Reference:

- [Charles Bochet - Get Started with PySpark and Jupyter Notebook in 3 Minutes](https://blog.sicara.com/get-started-pyspark-jupyter-guide-tutorial-ae2fe84f594f)
- [Karau, Holden, Andy Konwinski, Patrick Wendell, and Matei Zaharia. Learning spark: lightning-fast big data analysis. " O'Reilly Media, Inc.", 2015.](https://proquest-safaribooksonline-com.proxy.library.cmu.edu/book/databases/business-intelligence/9781449359034/preface/idp4948496_html#X2ludGVybmFsX0h0bWxWaWV3P3htbGlkPTk3ODE0NDkzNTkwMzQlMkZjaGFwX3BhaXJfcmRkc19odG1sJnF1ZXJ5PQ==)

In [None]:
import findspark
findspark.init()

In [None]:
import pyspark
sc = pyspark.SparkContext(appName='my')

**Above code adds PySpark into sys.path at runtime and creates a Spark context for later use**

## A simple e.g.

In [36]:
lines = sc.textFile('data/README.md') # the README file from findspark project page on Github

In [37]:
lines.count()

50

In [38]:
lines.first()

'# Find spark'

In [39]:
pythonlines = lines.filter(lambda line: "Python" in line)

In [40]:
pythonlines.first()

'Findspark can add a startup file to the current IPython profile so that the environment vaiables will be properly set and pyspark will be imported upon IPython startup. This file is created when `edit_profile` is set to true.'

> Transformations and actions are different because of the way Spark computes RDDs. Although you can define new RDDs any time, Spark computes them only in a lazy fashion—that is, the first time they are used in an action. This approach might seem unusual at first, but makes a lot of sense when you are working with Big Data. For instance, consider Example 3-2 and Example 3-3, where we defined a text file and then filtered the lines that include Python. If Spark were to load and store all the lines in the file as soon as we wrote lines = sc.textFile(...), it would waste a lot of storage space, given that we then immediately filter out many lines. Instead, once Spark sees the whole chain of transformations, it can compute just the data needed for its result. In fact, for the first() action, Spark scans the file only until it finds the first matching line; it doesn’t even read the whole file.

In [41]:
pythonlines = lines.filter(lambda line: "Python" in line).persist()

In [42]:
pythonlines.first()

'Findspark can add a startup file to the current IPython profile so that the environment vaiables will be properly set and pyspark will be imported upon IPython startup. This file is created when `edit_profile` is set to true.'

> Finally, Spark’s RDDs are by default recomputed each time you run an action on them. If you would like to reuse an RDD in multiple actions, you can ask Spark to persist it using RDD.persist(). In practice, you will often use persist() to load a subset of your data into memory and query it repeatedly.

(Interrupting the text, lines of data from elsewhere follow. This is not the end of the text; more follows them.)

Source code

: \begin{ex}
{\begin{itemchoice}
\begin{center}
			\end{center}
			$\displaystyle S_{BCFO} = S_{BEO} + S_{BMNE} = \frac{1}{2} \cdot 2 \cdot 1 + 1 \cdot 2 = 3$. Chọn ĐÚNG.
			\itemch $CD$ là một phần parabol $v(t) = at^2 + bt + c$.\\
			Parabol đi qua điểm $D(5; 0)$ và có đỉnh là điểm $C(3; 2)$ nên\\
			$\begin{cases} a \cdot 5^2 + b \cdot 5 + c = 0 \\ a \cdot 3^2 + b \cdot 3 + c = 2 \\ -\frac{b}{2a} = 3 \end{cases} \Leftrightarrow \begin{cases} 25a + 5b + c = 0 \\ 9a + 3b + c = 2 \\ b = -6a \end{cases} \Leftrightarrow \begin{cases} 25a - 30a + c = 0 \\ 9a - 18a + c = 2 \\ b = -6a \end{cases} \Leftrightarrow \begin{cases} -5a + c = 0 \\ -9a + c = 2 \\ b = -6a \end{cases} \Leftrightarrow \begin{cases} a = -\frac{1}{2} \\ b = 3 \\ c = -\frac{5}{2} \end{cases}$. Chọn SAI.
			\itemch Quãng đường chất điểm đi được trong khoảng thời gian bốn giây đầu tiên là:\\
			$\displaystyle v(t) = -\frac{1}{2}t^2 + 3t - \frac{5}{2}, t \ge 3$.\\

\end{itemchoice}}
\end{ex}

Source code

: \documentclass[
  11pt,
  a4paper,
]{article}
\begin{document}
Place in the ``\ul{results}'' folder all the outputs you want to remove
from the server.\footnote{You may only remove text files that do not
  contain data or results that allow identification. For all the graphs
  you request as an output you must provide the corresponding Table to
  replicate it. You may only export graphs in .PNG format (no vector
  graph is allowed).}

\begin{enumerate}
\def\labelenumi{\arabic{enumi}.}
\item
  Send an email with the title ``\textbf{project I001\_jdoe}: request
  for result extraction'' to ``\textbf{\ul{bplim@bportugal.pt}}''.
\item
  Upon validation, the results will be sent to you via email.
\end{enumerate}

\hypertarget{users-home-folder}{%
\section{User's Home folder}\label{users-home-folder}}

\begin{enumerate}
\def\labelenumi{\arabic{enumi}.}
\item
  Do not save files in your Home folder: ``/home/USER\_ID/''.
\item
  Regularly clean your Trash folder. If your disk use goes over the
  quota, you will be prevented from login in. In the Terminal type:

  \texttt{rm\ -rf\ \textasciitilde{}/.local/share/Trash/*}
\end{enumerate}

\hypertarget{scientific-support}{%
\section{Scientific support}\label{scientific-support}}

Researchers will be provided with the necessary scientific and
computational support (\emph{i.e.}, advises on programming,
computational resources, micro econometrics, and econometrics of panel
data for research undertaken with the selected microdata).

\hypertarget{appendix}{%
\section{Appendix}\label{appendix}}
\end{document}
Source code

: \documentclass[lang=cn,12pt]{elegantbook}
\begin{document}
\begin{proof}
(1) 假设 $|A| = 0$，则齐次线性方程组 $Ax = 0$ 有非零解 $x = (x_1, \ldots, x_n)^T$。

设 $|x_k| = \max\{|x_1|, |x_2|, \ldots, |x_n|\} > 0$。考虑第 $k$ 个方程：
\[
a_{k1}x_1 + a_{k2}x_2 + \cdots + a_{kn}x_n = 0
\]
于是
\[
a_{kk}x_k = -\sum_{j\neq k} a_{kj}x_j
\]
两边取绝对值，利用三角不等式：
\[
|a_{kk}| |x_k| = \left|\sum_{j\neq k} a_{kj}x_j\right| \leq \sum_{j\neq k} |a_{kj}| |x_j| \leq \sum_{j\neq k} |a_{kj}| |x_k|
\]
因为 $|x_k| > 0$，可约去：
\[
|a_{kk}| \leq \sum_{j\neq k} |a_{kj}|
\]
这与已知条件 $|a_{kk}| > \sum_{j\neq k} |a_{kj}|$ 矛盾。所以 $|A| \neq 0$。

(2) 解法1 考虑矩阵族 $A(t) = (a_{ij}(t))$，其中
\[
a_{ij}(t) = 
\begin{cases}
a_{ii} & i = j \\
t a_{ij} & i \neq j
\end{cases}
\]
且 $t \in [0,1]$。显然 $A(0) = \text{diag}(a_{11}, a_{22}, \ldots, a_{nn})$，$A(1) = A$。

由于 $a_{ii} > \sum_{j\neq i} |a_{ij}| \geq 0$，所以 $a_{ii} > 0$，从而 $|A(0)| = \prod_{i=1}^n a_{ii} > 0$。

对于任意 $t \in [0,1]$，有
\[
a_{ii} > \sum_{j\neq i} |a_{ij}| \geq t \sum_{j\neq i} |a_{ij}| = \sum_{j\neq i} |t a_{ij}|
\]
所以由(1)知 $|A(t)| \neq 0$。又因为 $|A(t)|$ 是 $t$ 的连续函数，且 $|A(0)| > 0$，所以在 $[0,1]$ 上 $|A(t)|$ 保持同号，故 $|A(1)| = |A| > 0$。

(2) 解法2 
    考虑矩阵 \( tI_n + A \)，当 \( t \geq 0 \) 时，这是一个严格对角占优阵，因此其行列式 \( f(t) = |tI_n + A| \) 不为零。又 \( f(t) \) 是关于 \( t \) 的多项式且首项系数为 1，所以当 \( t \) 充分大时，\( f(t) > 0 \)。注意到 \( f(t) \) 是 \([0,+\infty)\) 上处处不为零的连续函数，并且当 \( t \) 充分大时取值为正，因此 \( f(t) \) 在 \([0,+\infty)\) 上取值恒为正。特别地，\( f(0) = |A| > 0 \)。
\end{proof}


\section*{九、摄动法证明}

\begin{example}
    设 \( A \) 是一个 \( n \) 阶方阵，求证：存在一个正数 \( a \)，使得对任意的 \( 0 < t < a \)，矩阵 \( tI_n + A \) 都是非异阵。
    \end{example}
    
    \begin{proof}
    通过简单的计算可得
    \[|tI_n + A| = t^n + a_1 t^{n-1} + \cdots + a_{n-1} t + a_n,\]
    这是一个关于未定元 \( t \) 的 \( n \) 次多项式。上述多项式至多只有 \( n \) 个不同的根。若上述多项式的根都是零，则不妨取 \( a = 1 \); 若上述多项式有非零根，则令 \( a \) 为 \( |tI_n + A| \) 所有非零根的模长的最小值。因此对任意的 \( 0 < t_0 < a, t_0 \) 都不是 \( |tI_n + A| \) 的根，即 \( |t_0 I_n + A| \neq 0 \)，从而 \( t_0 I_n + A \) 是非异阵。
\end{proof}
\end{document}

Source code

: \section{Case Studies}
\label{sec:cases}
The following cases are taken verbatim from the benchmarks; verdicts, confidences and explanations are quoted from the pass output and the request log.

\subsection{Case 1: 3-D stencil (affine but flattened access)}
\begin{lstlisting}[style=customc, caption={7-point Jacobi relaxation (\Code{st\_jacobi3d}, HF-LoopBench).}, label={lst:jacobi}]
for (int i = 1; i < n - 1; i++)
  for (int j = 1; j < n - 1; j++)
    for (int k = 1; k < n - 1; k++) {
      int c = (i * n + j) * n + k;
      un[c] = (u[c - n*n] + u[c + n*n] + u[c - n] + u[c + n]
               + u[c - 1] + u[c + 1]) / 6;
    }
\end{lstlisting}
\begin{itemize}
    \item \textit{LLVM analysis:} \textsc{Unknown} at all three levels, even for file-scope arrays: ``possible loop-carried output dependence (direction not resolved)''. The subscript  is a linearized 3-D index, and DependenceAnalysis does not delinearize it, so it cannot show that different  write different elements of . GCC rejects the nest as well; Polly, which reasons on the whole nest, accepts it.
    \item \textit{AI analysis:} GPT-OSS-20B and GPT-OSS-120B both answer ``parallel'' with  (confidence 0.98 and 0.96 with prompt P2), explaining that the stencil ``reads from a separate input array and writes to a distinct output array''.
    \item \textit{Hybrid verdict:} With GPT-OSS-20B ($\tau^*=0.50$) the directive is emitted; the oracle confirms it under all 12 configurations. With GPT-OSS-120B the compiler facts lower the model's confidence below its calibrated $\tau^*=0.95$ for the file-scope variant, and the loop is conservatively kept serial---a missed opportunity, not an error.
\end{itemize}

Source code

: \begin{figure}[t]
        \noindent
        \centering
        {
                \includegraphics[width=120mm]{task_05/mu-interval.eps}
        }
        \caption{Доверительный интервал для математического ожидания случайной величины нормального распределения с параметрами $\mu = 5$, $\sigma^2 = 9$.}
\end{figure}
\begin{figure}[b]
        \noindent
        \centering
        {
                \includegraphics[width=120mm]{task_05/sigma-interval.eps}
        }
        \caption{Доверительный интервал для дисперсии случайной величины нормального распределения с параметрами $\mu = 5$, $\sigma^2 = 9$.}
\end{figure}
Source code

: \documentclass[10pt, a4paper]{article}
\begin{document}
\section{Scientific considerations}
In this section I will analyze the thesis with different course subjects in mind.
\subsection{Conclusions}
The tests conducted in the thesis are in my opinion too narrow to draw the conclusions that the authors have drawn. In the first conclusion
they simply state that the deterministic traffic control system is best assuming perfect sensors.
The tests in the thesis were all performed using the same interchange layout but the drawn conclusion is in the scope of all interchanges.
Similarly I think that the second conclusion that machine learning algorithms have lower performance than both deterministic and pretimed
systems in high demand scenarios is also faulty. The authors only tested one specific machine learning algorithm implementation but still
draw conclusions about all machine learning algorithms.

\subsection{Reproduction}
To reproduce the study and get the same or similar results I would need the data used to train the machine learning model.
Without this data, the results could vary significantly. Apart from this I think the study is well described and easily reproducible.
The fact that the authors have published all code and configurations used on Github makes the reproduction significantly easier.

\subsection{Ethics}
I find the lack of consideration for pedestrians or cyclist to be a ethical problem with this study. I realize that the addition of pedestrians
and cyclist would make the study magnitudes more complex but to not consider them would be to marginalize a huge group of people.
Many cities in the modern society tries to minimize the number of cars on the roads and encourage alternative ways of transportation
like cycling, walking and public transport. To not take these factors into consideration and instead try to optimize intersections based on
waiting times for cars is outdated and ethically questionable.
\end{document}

## Two ways to create an RDD
- loading external files
    - like in the previous e.g.
- parallelizing an existing dataset
    - only used for prototyping since this requires the dataset to be in the memory of one machine

In [None]:
lines = sc.parallelize(["pandas", "i like pandas"])
lines.first()

## Transformations v.s. Actions
- transformations return RDDs and are exectued lazily
    - filter()
    - union(), distinct(), intersetion(), suctract(), cartesian(), ...
    - map(), flatMap()
- actions return other types of data and kick off computations
    - count()
    - take()
    - reduce(), fold()
    - aggregate()
    - ...

For the set operations, they are generally _very_ expensive except $\text{union}$, since they require Shuffling data across the network.

> One issue to watch out for when passing functions is inadvertently serializing the object containing the function. When you pass a function that is the member of an object, or contains references to fields in an object (e.g., self.field), Spark sends the entire object to worker nodes, which can be much larger than the bit of information you need (see Example 3-19). Sometimes this can also cause your program to fail, if your class contains objects that Python can’t figure out how to pickle.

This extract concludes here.